**Problem requirements**:
Return only what lies between the first line of the entries and the line containing "楼主被群嘲真的太惨了😂.", both lines included.

(Dataset content Opens)

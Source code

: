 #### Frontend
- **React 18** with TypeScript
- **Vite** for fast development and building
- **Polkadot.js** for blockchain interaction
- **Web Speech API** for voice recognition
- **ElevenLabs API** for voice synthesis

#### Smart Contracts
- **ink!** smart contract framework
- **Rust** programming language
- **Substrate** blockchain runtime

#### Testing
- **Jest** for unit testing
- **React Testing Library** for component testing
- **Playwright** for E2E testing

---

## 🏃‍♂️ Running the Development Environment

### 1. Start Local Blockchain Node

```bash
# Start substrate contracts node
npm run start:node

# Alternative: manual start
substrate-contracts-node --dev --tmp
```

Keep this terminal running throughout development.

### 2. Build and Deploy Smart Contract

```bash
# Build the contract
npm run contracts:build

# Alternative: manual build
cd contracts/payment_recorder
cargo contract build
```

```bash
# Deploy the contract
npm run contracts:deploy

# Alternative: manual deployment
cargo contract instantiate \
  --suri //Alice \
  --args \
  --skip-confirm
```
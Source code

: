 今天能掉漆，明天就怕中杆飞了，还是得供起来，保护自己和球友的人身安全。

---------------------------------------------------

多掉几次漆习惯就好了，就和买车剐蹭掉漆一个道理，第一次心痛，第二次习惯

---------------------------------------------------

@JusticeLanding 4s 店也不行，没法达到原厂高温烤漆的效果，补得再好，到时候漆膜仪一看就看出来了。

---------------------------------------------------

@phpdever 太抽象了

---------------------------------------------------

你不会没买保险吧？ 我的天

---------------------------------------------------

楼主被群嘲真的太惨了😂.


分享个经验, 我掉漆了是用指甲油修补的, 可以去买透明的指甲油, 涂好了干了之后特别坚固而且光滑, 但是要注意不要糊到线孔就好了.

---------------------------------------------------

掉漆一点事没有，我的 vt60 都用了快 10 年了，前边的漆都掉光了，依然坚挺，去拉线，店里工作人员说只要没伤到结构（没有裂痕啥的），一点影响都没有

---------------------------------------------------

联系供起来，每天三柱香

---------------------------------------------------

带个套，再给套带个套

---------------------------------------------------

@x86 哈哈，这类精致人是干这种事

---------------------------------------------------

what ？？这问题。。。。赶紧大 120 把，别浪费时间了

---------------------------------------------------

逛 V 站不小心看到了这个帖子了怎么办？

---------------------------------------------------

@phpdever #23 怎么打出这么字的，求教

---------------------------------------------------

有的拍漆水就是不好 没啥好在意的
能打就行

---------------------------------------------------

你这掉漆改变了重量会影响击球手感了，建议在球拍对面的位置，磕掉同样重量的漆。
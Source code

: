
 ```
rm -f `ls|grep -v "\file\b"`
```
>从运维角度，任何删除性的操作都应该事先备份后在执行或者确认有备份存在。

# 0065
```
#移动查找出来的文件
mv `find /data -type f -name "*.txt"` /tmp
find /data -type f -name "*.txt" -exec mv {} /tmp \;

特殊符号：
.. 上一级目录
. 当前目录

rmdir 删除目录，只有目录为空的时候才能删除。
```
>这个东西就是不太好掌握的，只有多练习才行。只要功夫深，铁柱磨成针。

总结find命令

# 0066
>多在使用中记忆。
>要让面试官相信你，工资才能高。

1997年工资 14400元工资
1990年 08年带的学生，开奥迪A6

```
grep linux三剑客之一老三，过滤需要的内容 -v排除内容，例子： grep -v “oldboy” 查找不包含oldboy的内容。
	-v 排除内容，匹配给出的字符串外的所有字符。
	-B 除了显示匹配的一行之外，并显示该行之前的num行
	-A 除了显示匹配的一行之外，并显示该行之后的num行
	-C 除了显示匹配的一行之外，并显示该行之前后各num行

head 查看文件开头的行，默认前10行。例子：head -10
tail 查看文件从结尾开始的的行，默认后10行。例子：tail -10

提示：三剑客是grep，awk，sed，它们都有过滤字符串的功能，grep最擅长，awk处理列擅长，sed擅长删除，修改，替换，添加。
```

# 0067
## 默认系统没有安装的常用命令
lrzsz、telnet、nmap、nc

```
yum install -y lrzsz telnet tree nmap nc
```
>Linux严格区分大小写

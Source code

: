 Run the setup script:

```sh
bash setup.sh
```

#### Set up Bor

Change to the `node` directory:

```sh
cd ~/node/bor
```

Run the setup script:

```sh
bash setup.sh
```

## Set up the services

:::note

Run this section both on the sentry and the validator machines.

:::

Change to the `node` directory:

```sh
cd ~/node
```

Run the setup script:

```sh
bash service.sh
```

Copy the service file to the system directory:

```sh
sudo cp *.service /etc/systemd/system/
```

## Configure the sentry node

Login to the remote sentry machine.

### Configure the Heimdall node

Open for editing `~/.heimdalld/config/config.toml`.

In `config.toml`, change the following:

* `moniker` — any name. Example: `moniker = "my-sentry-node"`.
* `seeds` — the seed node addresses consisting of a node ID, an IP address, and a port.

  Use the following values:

(Dataset content Closes)

**Response box**:
Source code

: #### Frontend
- **React 18** with TypeScript
- **Vite** for fast development and building
- **Polkadot.js** for blockchain interaction
- **Web Speech API** for voice recognition
- **ElevenLabs API** for voice synthesis

#### Smart Contracts
- **ink!** smart contract framework
- **Rust** programming language
- **Substrate** blockchain runtime

#### Testing
- **Jest** for unit testing
- **React Testing Library** for component testing
- **Playwright** for E2E testing

---

## 🏃‍♂️ Running the Development Environment

### 1. Start Local Blockchain Node

```bash
# Start substrate contracts node
npm run start:node

# Alternative: manual start
substrate-contracts-node --dev --tmp
```

Keep this terminal running throughout development.

### 2. Build and Deploy Smart Contract

```bash
# Build the contract
npm run contracts:build

# Alternative: manual build
cd contracts/payment_recorder
cargo contract build
```

```bash
# Deploy the contract
npm run contracts:deploy

# Alternative: manual deployment
cargo contract instantiate \
  --suri //Alice \
  --args \
  --skip-confirm
```
Source code

: 今天能掉漆，明天就怕中杆飞了，还是得供起来，保护自己和球友的人身安全。

---------------------------------------------------

多掉几次漆习惯就好了，就和买车剐蹭掉漆一个道理，第一次心痛，第二次习惯

---------------------------------------------------

@JusticeLanding 4s 店也不行，没法达到原厂高温烤漆的效果，补得再好，到时候漆膜仪一看就看出来了。

---------------------------------------------------

@phpdever 太抽象了

---------------------------------------------------

你不会没买保险吧？ 我的天

---------------------------------------------------

楼主被群嘲真的太惨了😂.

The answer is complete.